Transcribe the records below from the first line to the line that includes "## Configuration", inclusive, and omit the pictures.
# # #
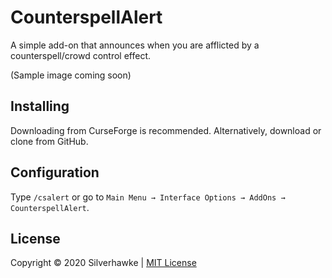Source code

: # CounterspellAlert
A simple add-on that announces when you are afflicted by a counterspell/crowd control effect.

(Sample image coming soon)

## Installing
Downloading from CurseForge is recommended.
Alternatively, download or clone from GitHub.

## Configuration
Type `/csalert` or go to `Main Menu → Interface Options → AddOns → CounterspellAlert`.

## License
Copyright © 2020 Silverhawke | [MIT License](https://opensource.org/licenses/MIT)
# # #
- _Answer space_:
Source code

: # CounterspellAlert
A simple add-on that announces when you are afflicted by a counterspell/crowd control effect.

(Sample image coming soon)

## Installing
Downloading from CurseForge is recommended.
Alternatively, download or clone from GitHub.

## Configuration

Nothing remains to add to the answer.